§ WHAT NEEDS TO BE DONE:
Look through the material below and say how many of its lines carry the string "AFIP". Only the number should be given.

§ RECORDS PROVIDED:
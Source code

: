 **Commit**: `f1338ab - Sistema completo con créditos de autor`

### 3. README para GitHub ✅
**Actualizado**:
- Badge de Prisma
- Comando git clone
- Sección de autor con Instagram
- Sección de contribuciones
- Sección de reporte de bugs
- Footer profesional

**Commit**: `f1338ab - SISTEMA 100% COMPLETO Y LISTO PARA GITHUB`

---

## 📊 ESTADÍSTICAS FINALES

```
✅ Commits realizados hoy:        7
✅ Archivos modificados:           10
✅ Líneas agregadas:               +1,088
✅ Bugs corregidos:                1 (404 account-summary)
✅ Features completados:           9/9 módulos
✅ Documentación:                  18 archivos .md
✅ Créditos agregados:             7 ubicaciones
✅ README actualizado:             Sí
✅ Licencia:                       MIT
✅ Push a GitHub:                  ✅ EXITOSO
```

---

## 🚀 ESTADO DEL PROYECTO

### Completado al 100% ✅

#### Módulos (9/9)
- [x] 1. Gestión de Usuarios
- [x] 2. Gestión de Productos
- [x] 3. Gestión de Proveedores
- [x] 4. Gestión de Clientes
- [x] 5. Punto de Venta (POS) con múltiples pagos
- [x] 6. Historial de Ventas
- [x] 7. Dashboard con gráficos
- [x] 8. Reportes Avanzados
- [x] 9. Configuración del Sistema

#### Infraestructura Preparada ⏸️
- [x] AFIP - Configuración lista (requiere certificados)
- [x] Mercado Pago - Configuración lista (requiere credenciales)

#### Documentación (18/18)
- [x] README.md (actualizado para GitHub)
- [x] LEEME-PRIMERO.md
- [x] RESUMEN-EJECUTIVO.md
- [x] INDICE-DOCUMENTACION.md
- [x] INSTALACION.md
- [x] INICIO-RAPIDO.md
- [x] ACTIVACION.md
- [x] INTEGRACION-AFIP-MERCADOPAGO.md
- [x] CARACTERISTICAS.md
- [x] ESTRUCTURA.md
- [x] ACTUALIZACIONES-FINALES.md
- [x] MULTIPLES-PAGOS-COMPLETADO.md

§ SOLUTION TO THIS PROBLEM:
2